**TRY IT**
The lines to copy are those in the records below that hold the word "actionType".

Collected data

———

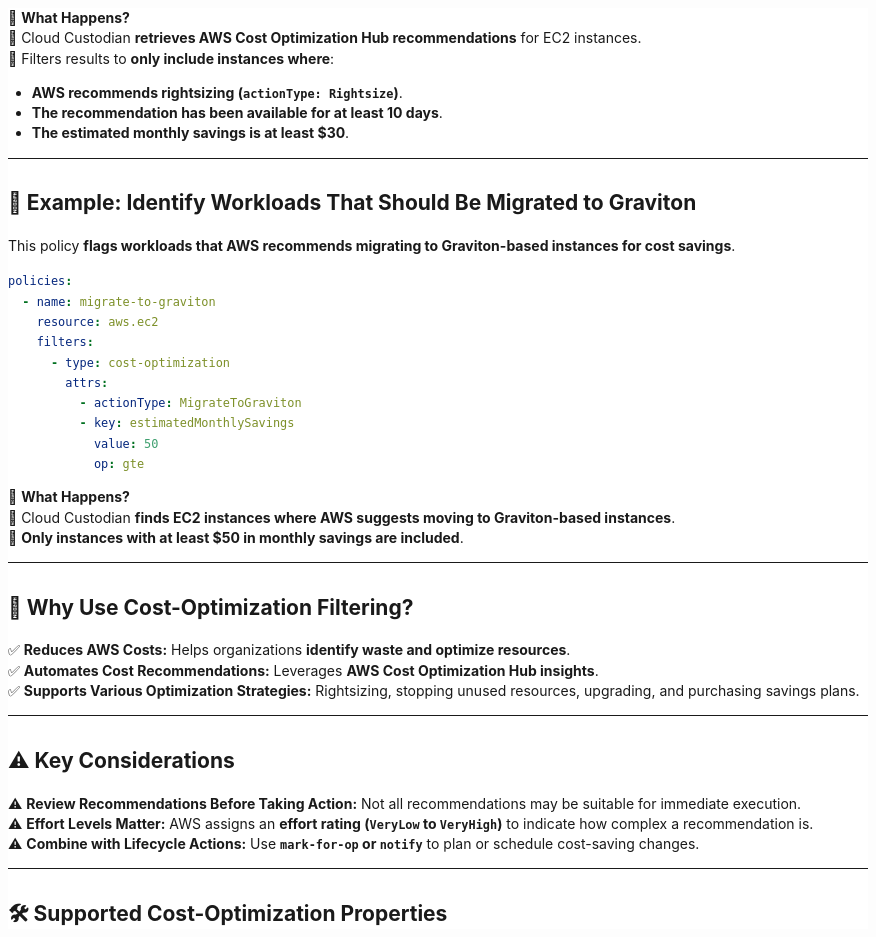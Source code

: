 🔹 **What Happens?**  
📌 Cloud Custodian **retrieves AWS Cost Optimization Hub recommendations** for EC2 instances.  
📌 Filters results to **only include instances where**:  
   - **AWS recommends rightsizing (`actionType: Rightsize`)**.  
   - **The recommendation has been available for at least 10 days**.  
   - **The estimated monthly savings is at least $30**.  

---

## 📝 **Example: Identify Workloads That Should Be Migrated to Graviton**  
This policy **flags workloads that AWS recommends migrating to Graviton-based instances for cost savings**.  

```yaml
policies:
  - name: migrate-to-graviton
    resource: aws.ec2
    filters:
      - type: cost-optimization
        attrs:
          - actionType: MigrateToGraviton
          - key: estimatedMonthlySavings
            value: 50
            op: gte
```

🔹 **What Happens?**  
📌 Cloud Custodian **finds EC2 instances where AWS suggests moving to Graviton-based instances**.  
📌 **Only instances with at least $50 in monthly savings are included**.  

---

## 🎯 **Why Use Cost-Optimization Filtering?**  
✅ **Reduces AWS Costs:** Helps organizations **identify waste and optimize resources**.  
✅ **Automates Cost Recommendations:** Leverages **AWS Cost Optimization Hub insights**.  
✅ **Supports Various Optimization Strategies:** Rightsizing, stopping unused resources, upgrading, and purchasing savings plans.  

---

## ⚠ **Key Considerations**  
⚠ **Review Recommendations Before Taking Action:** Not all recommendations may be suitable for immediate execution.  
⚠ **Effort Levels Matter:** AWS assigns an **effort rating (`VeryLow` to `VeryHigh`)** to indicate how complex a recommendation is.  
⚠ **Combine with Lifecycle Actions:** Use **`mark-for-op` or `notify`** to plan or schedule cost-saving changes.  

---

## 🛠 **Supported Cost-Optimization Properties**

———

**EXERCISE ANSWER**
   - **AWS recommends rightsizing (`actionType: Rightsize`)**.  
          - actionType: MigrateToGraviton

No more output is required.